*EXERCISE AIM*.
Beneath this task is a listing. State how many of its lines include the string "system", giving nothing but the number.

::::::::::

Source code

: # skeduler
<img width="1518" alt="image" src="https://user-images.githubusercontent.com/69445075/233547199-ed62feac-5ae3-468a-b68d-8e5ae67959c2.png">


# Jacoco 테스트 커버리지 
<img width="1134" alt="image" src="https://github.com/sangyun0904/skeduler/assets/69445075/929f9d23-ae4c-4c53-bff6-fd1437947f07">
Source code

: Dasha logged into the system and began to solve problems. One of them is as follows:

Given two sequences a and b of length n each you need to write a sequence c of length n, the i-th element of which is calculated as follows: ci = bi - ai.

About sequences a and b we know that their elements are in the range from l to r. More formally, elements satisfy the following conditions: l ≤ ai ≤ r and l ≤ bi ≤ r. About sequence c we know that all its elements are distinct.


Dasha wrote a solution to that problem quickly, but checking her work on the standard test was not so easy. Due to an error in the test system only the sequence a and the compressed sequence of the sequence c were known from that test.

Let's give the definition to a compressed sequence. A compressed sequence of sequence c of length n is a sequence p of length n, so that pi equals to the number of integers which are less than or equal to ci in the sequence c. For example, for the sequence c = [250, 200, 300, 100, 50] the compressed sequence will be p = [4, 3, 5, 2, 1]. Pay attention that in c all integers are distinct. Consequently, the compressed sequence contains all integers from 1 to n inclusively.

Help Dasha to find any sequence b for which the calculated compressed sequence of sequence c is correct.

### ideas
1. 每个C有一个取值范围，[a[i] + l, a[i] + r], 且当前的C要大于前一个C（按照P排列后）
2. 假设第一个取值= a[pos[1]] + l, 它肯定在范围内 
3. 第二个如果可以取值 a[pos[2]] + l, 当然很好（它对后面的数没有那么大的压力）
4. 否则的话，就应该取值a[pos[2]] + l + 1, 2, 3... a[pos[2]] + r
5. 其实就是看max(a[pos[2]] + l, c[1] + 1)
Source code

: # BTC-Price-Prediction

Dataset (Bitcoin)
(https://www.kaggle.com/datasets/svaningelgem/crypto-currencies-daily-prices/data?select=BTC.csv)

::::::::::

*ANSWER TO THIS TASK*.
2